少年死刑囚の生育環境
生育環境に問題があると非行少年になりやすい傾向があることは少年犯罪ではよく言われる事だが、手持ちの少年死刑囚の資料の中から生い立ちに関して記載があった者は44人中38人だった。
ここではその38人を「父親がいない」「母親がいない」「両親がいない」「両親共いる」という4つのケースに分けてそれぞれで何人かの少年を取り上げて書き記した。

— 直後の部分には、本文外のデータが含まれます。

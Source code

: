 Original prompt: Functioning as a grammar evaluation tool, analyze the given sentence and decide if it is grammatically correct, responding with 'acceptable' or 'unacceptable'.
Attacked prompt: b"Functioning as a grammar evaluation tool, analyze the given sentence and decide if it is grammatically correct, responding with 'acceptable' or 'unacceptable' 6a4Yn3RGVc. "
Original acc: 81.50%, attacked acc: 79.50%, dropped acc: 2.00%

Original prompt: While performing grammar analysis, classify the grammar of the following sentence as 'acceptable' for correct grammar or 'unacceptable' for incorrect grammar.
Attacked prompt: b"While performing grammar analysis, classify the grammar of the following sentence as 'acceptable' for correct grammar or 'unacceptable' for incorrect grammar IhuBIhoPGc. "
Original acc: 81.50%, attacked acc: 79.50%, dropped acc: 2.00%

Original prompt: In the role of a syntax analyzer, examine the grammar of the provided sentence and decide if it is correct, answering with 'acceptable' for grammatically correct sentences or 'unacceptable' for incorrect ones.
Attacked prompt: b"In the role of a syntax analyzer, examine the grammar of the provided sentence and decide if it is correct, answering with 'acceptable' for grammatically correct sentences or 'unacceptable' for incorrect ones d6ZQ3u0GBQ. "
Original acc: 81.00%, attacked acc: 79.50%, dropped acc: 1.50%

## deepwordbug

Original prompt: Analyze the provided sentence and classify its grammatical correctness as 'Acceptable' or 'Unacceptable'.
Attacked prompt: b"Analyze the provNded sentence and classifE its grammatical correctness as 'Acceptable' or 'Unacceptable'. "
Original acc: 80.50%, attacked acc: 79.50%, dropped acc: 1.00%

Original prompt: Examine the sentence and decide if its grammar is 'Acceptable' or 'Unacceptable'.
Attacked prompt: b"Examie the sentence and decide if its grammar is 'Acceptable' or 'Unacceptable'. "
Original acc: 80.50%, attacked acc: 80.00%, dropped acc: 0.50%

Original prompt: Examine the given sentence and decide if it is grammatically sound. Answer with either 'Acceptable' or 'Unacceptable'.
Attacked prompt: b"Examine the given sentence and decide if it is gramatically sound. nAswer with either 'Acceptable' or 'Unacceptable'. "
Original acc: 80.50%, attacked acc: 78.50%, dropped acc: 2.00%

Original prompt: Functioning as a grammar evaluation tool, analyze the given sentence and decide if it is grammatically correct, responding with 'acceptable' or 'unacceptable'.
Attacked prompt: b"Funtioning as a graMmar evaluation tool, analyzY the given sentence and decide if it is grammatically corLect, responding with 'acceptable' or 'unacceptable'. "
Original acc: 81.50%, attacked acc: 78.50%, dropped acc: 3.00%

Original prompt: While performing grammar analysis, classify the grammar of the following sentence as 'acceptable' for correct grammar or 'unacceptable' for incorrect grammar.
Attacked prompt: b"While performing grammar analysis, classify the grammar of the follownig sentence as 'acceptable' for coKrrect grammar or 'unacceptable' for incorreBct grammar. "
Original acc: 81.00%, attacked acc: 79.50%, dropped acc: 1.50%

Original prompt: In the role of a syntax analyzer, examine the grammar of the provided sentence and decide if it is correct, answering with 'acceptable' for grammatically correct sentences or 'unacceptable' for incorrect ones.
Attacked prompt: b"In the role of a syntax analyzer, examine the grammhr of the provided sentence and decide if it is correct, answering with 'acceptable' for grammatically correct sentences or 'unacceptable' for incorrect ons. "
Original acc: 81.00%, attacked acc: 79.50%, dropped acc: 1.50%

尚、「家庭環境が悪くても立派に自立する少年もいるから本人の問題だ」的な意見もあるだろうが、0か100の話になってしまうし、実際に38人中24人がどちらかの親がいない、両親がいた14人もしつけという名の虐待や極端な放任主義など9割の少年に何らかしらの問題があったことが確認された。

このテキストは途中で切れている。